Please copy each line below that contains the string "with".
____ Data section
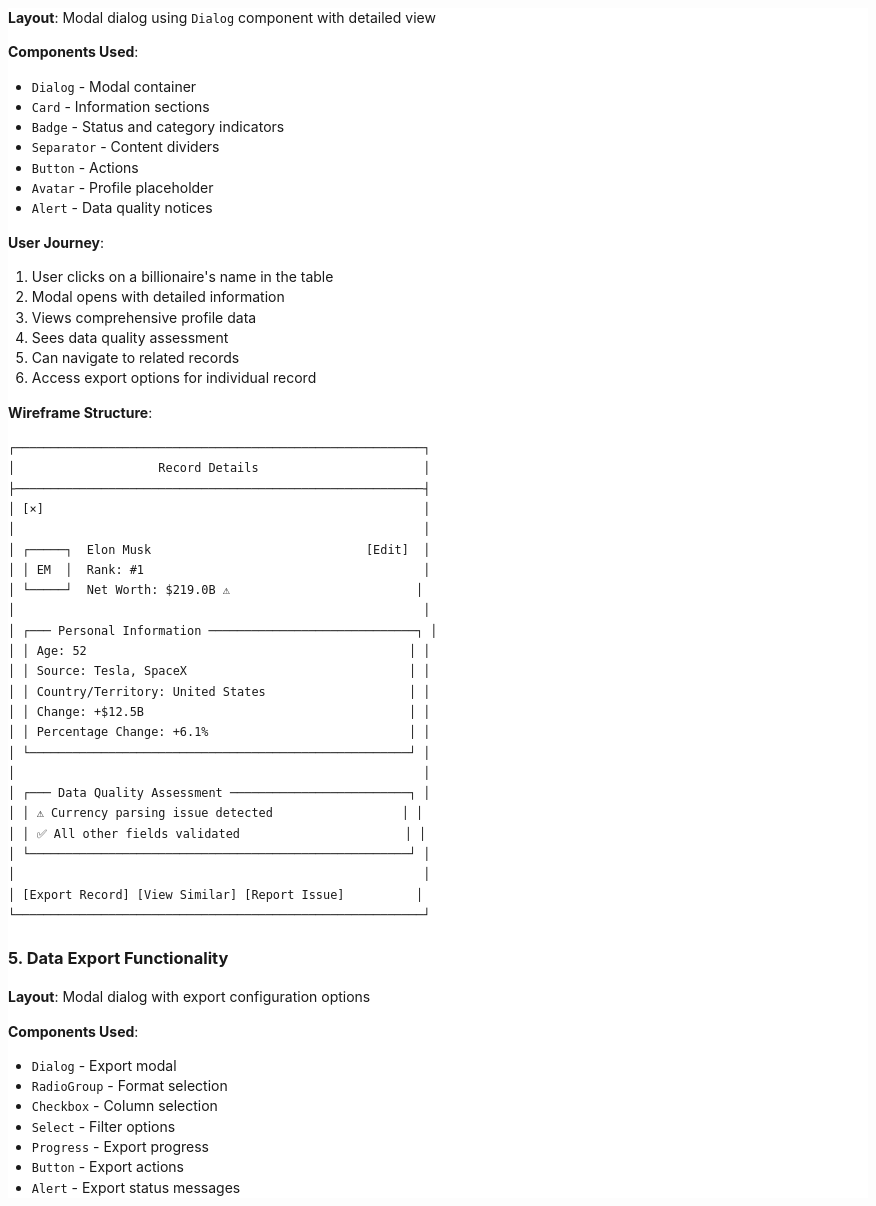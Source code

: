 **Layout**: Modal dialog using `Dialog` component with detailed view

**Components Used**:
- `Dialog` - Modal container
- `Card` - Information sections
- `Badge` - Status and category indicators
- `Separator` - Content dividers
- `Button` - Actions
- `Avatar` - Profile placeholder
- `Alert` - Data quality notices

**User Journey**:
1. User clicks on a billionaire's name in the table
2. Modal opens with detailed information
3. Views comprehensive profile data
4. Sees data quality assessment
5. Can navigate to related records
6. Access export options for individual record

**Wireframe Structure**:
```
┌─────────────────────────────────────────────────────────┐
│                    Record Details                       │
├─────────────────────────────────────────────────────────┤
│ [×]                                                     │
│                                                         │
│ ┌─────┐  Elon Musk                              [Edit]  │
│ │ EM  │  Rank: #1                                       │
│ └─────┘  Net Worth: $219.0B ⚠️                          │
│                                                         │
│ ┌─── Personal Information ─────────────────────────────┐ │
│ │ Age: 52                                             │ │
│ │ Source: Tesla, SpaceX                               │ │
│ │ Country/Territory: United States                    │ │
│ │ Change: +$12.5B                                     │ │
│ │ Percentage Change: +6.1%                            │ │
│ └─────────────────────────────────────────────────────┘ │
│                                                         │
│ ┌─── Data Quality Assessment ─────────────────────────┐ │
│ │ ⚠️ Currency parsing issue detected                  │ │
│ │ ✅ All other fields validated                       │ │
│ └─────────────────────────────────────────────────────┘ │
│                                                         │
│ [Export Record] [View Similar] [Report Issue]          │
└─────────────────────────────────────────────────────────┘
```

### 5. Data Export Functionality

**Layout**: Modal dialog with export configuration options

**Components Used**:
- `Dialog` - Export modal
- `RadioGroup` - Format selection
- `Checkbox` - Column selection
- `Select` - Filter options
- `Progress` - Export progress
- `Button` - Export actions
- `Alert` - Export status messages
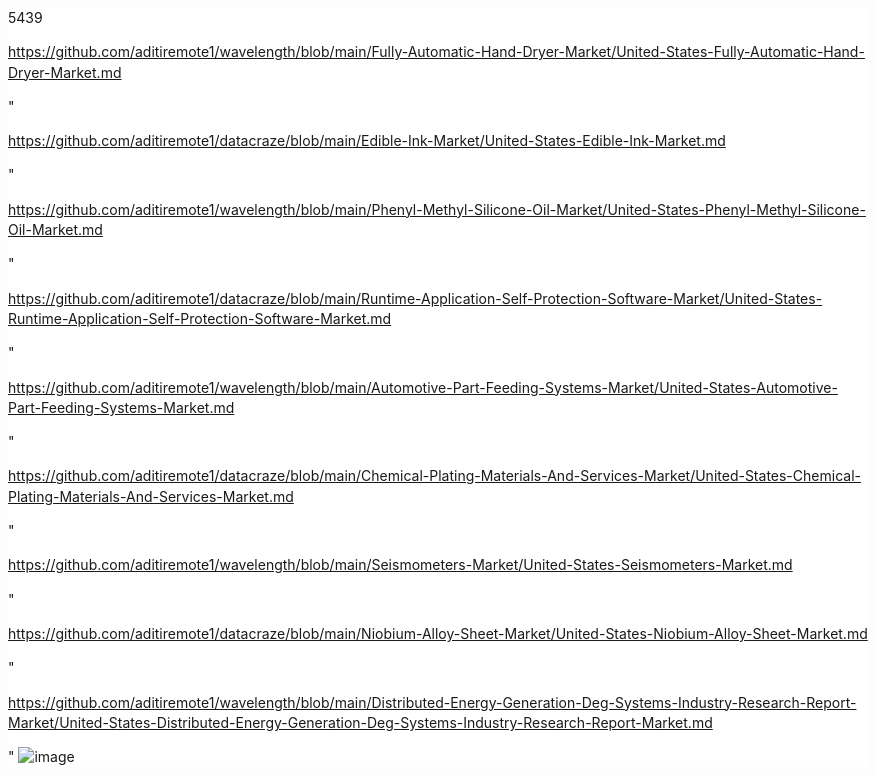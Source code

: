 5439</p><p><a href="https://github.com/aditiremote1/wavelength/blob/main/Fully-Automatic-Hand-Dryer-Market/United-States-Fully-Automatic-Hand-Dryer-Market.md">https://github.com/aditiremote1/wavelength/blob/main/Fully-Automatic-Hand-Dryer-Market/United-States-Fully-Automatic-Hand-Dryer-Market.md</a></p>"<p><a href="https://github.com/aditiremote1/datacraze/blob/main/Edible-Ink-Market/United-States-Edible-Ink-Market.md">https://github.com/aditiremote1/datacraze/blob/main/Edible-Ink-Market/United-States-Edible-Ink-Market.md</a></p>"<p><a href="https://github.com/aditiremote1/wavelength/blob/main/Phenyl-Methyl-Silicone-Oil-Market/United-States-Phenyl-Methyl-Silicone-Oil-Market.md">https://github.com/aditiremote1/wavelength/blob/main/Phenyl-Methyl-Silicone-Oil-Market/United-States-Phenyl-Methyl-Silicone-Oil-Market.md</a></p>"<p><a href="https://github.com/aditiremote1/datacraze/blob/main/Runtime-Application-Self-Protection-Software-Market/United-States-Runtime-Application-Self-Protection-Software-Market.md">https://github.com/aditiremote1/datacraze/blob/main/Runtime-Application-Self-Protection-Software-Market/United-States-Runtime-Application-Self-Protection-Software-Market.md</a></p>"<p><a href="https://github.com/aditiremote1/wavelength/blob/main/Automotive-Part-Feeding-Systems-Market/United-States-Automotive-Part-Feeding-Systems-Market.md">https://github.com/aditiremote1/wavelength/blob/main/Automotive-Part-Feeding-Systems-Market/United-States-Automotive-Part-Feeding-Systems-Market.md</a></p>"<p><a href="https://github.com/aditiremote1/datacraze/blob/main/Chemical-Plating-Materials-And-Services-Market/United-States-Chemical-Plating-Materials-And-Services-Market.md">https://github.com/aditiremote1/datacraze/blob/main/Chemical-Plating-Materials-And-Services-Market/United-States-Chemical-Plating-Materials-And-Services-Market.md</a></p>"<p><a href="https://github.com/aditiremote1/wavelength/blob/main/Seismometers-Market/United-States-Seismometers-Market.md">https://github.com/aditiremote1/wavelength/blob/main/Seismometers-Market/United-States-Seismometers-Market.md</a></p>"<p><a href="https://github.com/aditiremote1/datacraze/blob/main/Niobium-Alloy-Sheet-Market/United-States-Niobium-Alloy-Sheet-Market.md">https://github.com/aditiremote1/datacraze/blob/main/Niobium-Alloy-Sheet-Market/United-States-Niobium-Alloy-Sheet-Market.md</a></p>"<p><a href="https://github.com/aditiremote1/wavelength/blob/main/Distributed-Energy-Generation-Deg-Systems-Industry-Research-Report-Market/United-States-Distributed-Energy-Generation-Deg-Systems-Industry-Research-Report-Market.md">https://github.com/aditiremote1/wavelength/blob/main/Distributed-Energy-Generation-Deg-Systems-Industry-Research-Report-Market/United-States-Distributed-Energy-Generation-Deg-Systems-Industry-Research-Report-Market.md</a></p>"
![image](https://github.com/user-attachments/assets/e249f488-57aa-4ba2-80f7-be689f33e196)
________
Finished exercise:
: **Layout**: Modal dialog using `Dialog` component with detailed view
2. Modal opens with detailed information
**Layout**: Modal dialog with export configuration options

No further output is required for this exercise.